Recently, reality TV star Katie Price put her Barbie pink Range Rover up for sale. However, experts reckon that its colour alone could have knocked as much as £3000 off its estimated £22,900 value. If you’re buying a new or used car, what impact will its colour have on the price you pay and what you sell it for? Read on to find out.
Which car colours lose value?
Loosely speaking, any colour that the majority of buyers won’t fancy is likely to knock pounds off a car’s resale value. That is why most mainstream car makers only offer cars in very conservative colours.
Why do some colours lose value?
It’s no accident that the best-selling colours tend to be the least offensive. In 2017 the most popular car colour was black, followed by grey, white, blue and silver. According to industry body the Society of Motor Manufacturers and Traders, around three in five new cars sold last year were either black, white, or grey. Prior to that, white was the most popular colour for four consecutive years, followed each time by black.
The reason for this is simple economics: supply and demand. More people want less outlandish colours which increases demand and keeps prices high. Fewer people want to stand out for, arguably, the wrong reasons. That makes demand for bright colours weaker and has an impact on price.
When asked about Katie Price’s pink Range Rover, consumer specialist at Cap hpi, Mark Bulmer explained: “Metallic silver, grey, black or white would enhance this car and I would say that the decision to go with Barbie Pink has wiped another £3000 off its value.”
What difference does a car’s colour make?
The colour can have a significant effect on a car’s price. Buy a car in an unpopular colour and it could knock between 10 and 15 per cent off the price. According to Cap hpi’s valuation team, a five-year old Ford Fiesta sized supermini that’s done 30,000 miles would sell for £4525 in a popular colour. In a less popular colour, it would be £3995.

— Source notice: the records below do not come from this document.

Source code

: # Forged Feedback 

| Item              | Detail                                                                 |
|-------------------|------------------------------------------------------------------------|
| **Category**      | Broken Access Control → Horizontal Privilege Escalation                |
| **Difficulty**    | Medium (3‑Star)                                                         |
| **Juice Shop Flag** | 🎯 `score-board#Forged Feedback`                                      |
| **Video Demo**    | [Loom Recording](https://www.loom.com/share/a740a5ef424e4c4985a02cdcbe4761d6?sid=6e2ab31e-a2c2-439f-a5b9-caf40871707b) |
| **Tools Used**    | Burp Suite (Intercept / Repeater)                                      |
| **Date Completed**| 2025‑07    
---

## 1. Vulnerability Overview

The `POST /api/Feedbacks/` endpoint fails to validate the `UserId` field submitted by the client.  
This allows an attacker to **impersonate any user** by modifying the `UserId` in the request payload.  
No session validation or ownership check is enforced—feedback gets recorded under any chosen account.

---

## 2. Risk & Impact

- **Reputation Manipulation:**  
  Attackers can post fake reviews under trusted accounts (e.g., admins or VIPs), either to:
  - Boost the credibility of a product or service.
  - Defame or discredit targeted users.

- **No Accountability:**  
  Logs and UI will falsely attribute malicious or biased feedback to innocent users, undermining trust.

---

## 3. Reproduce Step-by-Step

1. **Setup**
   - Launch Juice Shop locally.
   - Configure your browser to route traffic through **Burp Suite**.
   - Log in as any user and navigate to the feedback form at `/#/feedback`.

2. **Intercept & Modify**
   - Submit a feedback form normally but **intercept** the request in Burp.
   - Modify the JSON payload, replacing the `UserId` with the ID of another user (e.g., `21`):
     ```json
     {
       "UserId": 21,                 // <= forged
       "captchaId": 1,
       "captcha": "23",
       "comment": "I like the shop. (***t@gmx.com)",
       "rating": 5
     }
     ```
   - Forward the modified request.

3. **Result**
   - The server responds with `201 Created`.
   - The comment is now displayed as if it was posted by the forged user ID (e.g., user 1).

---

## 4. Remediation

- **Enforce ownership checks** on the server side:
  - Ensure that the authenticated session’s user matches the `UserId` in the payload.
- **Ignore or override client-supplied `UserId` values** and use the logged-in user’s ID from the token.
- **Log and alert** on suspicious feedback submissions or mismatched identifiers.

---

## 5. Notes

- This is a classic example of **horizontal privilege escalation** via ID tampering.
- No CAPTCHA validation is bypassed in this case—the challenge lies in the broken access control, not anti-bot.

“Black, grey and silver have been in the top five most popular colours for a decade or more, so they’re always likely to be a safe bet,” Mark Bulmer added. But it does depend on the size of the car. Buy a brown supermini and you might find that it has a negative effect on the value of the car. However, buy an executive or luxury model in brown and the colour may have no impact whatsoever.
This can work in favour of car buyers. If you’re buying used, you might get a bargain because a car is an unusual colour and you’re the only person willing to buy it. Just remember that when it comes to selling the car, you won’t be inundated with buyers and will probably have to sell for less than similar, more conservatively coloured cars on the market.
What can you do to stand out?
Drivers who want their car’s colour to ensure they stand out but don’t want to have an impact on its value have another choice. They could have the car wrapped. Vinyl wrapping goes over the existing paintwork and can be specified in any shade or pattern. It doesn’t damage the paintwork – in fact it protects it in many instances – and can be removed before resale.
But having a car wrapped isn’t cheap. Depending on the size of the car, having a proper job done can cost between £1500 and £2000. In Katie Price’s instance, that may well have saved her money. But on a cheaper model it’s unlikely to.